[[ Given data open ]]

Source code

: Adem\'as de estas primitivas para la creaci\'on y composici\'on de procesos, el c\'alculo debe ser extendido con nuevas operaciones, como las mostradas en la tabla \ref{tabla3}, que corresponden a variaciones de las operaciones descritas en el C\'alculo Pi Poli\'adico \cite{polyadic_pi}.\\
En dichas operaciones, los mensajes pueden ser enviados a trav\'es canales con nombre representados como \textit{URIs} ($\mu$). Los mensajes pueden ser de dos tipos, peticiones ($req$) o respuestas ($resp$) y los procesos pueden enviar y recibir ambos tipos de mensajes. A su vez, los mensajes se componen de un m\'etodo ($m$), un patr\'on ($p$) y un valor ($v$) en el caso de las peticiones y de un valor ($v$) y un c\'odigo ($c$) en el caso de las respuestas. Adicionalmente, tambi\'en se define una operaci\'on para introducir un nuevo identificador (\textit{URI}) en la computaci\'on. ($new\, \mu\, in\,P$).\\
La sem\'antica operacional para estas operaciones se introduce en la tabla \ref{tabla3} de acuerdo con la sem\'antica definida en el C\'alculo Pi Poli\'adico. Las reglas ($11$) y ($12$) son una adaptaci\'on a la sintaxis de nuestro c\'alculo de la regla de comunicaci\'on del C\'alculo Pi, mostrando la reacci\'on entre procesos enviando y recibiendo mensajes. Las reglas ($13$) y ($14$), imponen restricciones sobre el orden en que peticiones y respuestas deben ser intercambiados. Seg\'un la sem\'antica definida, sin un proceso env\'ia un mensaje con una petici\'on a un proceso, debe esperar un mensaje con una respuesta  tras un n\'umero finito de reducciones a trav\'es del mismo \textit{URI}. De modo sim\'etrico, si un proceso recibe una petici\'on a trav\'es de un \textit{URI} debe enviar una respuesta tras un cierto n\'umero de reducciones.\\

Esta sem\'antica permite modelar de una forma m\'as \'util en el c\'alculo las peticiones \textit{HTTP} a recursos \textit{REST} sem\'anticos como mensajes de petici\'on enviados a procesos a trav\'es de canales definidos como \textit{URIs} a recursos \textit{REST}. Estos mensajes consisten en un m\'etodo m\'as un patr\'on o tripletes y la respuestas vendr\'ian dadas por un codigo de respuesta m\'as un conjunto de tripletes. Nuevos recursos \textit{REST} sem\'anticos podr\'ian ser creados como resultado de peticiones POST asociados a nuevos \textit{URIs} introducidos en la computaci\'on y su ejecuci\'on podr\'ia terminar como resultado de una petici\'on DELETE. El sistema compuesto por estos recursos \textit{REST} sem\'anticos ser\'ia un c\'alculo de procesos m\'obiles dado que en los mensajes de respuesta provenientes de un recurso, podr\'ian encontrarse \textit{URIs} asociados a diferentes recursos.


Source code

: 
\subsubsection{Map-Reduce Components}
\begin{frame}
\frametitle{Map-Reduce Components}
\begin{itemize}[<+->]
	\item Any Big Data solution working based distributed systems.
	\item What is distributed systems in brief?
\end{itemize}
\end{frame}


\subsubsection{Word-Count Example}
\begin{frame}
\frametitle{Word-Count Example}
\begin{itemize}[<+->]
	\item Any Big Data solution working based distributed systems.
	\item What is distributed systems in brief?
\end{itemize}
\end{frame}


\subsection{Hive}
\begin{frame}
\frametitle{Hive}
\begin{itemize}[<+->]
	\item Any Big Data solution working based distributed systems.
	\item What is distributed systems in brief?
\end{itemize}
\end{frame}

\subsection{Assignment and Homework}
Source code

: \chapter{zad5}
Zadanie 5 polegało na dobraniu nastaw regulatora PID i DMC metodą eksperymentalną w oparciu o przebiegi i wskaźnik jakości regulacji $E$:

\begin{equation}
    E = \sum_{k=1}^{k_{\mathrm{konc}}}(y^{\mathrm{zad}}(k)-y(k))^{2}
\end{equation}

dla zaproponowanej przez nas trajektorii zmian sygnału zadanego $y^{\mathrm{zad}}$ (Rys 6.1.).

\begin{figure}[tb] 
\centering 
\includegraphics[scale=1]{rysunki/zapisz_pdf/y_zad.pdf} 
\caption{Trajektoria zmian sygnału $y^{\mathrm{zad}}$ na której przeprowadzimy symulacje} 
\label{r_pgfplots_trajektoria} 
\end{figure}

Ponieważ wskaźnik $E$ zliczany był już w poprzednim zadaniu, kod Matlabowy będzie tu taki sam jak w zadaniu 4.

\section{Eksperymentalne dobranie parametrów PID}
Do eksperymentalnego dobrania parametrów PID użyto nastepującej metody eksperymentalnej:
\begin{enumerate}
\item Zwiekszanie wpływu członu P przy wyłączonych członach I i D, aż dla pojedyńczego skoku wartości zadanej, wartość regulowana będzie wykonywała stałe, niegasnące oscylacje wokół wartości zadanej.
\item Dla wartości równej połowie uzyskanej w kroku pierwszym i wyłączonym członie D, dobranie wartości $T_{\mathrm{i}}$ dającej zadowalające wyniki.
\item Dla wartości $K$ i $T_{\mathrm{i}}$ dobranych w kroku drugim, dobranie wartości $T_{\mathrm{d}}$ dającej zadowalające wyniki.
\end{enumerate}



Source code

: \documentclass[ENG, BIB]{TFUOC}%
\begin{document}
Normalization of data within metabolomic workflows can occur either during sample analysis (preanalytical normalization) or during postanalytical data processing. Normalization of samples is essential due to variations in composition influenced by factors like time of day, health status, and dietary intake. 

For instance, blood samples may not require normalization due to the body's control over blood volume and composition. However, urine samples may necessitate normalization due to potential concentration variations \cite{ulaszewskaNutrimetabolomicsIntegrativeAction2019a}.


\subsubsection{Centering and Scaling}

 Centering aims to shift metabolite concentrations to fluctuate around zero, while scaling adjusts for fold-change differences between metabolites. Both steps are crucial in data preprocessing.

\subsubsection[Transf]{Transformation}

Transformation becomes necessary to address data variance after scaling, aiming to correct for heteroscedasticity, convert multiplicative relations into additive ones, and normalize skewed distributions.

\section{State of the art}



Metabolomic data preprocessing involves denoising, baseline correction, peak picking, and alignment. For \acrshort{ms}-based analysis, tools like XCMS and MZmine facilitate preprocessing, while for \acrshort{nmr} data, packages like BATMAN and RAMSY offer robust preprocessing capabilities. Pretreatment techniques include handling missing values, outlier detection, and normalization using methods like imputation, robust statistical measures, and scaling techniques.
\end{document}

[[ Given data closed ]]

Only the lines from the first line of the material above through the line that contains "En dichas operaciones, los" should be quoted, each one exactly.

Source code

: Adem\'as de estas primitivas para la creaci\'on y composici\'on de procesos, el c\'alculo debe ser extendido con nuevas operaciones, como las mostradas en la tabla \ref{tabla3}, que corresponden a variaciones de las operaciones descritas en el C\'alculo Pi Poli\'adico \cite{polyadic_pi}.\\
En dichas operaciones, los mensajes pueden ser enviados a trav\'es canales con nombre representados como \textit{URIs} ($\mu$). Los mensajes pueden ser de dos tipos, peticiones ($req$) o respuestas ($resp$) y los procesos pueden enviar y recibir ambos tipos de mensajes. A su vez, los mensajes se componen de un m\'etodo ($m$), un patr\'on ($p$) y un valor ($v$) en el caso de las peticiones y de un valor ($v$) y un c\'odigo ($c$) en el caso de las respuestas. Adicionalmente, tambi\'en se define una operaci\'on para introducir un nuevo identificador (\textit{URI}) en la computaci\'on. ($new\, \mu\, in\,P$).\\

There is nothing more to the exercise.